_Work item_
Skip the images and print the listing exactly.

_Data listing_
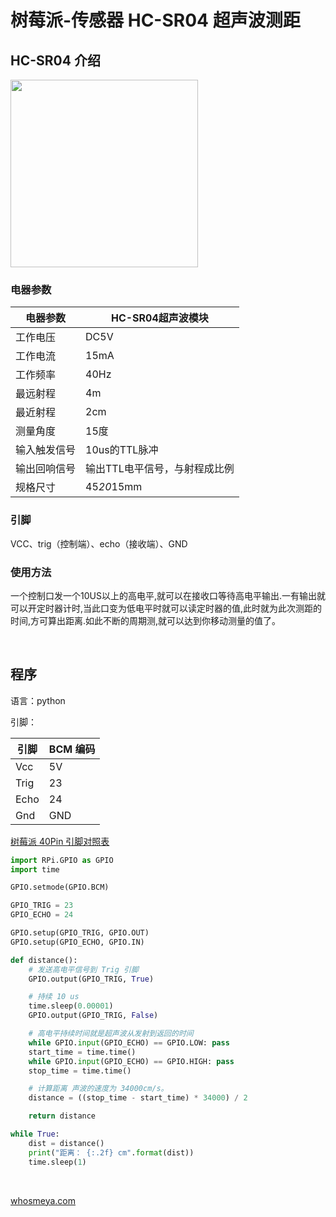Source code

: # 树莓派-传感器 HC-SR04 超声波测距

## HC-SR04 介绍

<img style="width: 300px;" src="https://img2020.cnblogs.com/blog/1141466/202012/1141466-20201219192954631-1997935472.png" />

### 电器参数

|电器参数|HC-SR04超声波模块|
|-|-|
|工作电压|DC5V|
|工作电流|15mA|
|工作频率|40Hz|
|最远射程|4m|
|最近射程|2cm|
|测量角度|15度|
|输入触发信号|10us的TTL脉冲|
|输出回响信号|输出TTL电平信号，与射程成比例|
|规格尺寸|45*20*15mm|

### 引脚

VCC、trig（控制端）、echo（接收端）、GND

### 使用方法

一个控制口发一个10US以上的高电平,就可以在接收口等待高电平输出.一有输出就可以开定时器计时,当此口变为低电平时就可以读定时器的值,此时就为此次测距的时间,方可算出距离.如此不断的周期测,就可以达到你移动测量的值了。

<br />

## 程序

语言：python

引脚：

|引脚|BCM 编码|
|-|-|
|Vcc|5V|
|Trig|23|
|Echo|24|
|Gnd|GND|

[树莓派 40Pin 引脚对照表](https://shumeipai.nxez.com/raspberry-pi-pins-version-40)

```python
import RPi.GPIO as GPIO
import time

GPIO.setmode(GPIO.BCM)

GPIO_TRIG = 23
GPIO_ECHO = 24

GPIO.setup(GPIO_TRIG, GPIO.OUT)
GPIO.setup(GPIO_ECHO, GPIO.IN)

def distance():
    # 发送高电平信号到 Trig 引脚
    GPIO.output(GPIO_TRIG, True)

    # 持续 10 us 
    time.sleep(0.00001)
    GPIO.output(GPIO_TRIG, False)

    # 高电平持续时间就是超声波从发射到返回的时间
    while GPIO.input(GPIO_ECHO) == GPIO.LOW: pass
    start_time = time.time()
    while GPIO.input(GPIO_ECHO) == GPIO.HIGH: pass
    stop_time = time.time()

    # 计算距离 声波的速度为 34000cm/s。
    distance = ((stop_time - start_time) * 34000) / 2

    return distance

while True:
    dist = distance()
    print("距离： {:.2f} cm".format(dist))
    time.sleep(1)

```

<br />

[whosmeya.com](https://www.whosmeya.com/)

_Result of the exercise_
Source code

: # 树莓派-传感器 HC-SR04 超声波测距

## HC-SR04 介绍

<img style="width: 300px;" src="https://img2020.cnblogs.com/blog/1141466/202012/1141466-20201219192954631-1997935472.png" />

### 电器参数

|电器参数|HC-SR04超声波模块|
|-|-|
|工作电压|DC5V|
|工作电流|15mA|
|工作频率|40Hz|
|最远射程|4m|
|最近射程|2cm|
|测量角度|15度|
|输入触发信号|10us的TTL脉冲|
|输出回响信号|输出TTL电平信号，与射程成比例|
|规格尺寸|45*20*15mm|

### 引脚

VCC、trig（控制端）、echo（接收端）、GND

### 使用方法

一个控制口发一个10US以上的高电平,就可以在接收口等待高电平输出.一有输出就可以开定时器计时,当此口变为低电平时就可以读定时器的值,此时就为此次测距的时间,方可算出距离.如此不断的周期测,就可以达到你移动测量的值了。

<br />

## 程序

语言：python

引脚：

|引脚|BCM 编码|
|-|-|
|Vcc|5V|
|Trig|23|
|Echo|24|
|Gnd|GND|

[树莓派 40Pin 引脚对照表](https://shumeipai.nxez.com/raspberry-pi-pins-version-40)

```python
import RPi.GPIO as GPIO
import time

GPIO.setmode(GPIO.BCM)

GPIO_TRIG = 23
GPIO_ECHO = 24

GPIO.setup(GPIO_TRIG, GPIO.OUT)
GPIO.setup(GPIO_ECHO, GPIO.IN)

def distance():
    # 发送高电平信号到 Trig 引脚
    GPIO.output(GPIO_TRIG, True)

    # 持续 10 us 
    time.sleep(0.00001)
    GPIO.output(GPIO_TRIG, False)

    # 高电平持续时间就是超声波从发射到返回的时间
    while GPIO.input(GPIO_ECHO) == GPIO.LOW: pass
    start_time = time.time()
    while GPIO.input(GPIO_ECHO) == GPIO.HIGH: pass
    stop_time = time.time()

    # 计算距离 声波的速度为 34000cm/s。
    distance = ((stop_time - start_time) * 34000) / 2

    return distance

while True:
    dist = distance()
    print("距离： {:.2f} cm".format(dist))
    time.sleep(1)

```

<br />

[whosmeya.com](https://www.whosmeya.com/)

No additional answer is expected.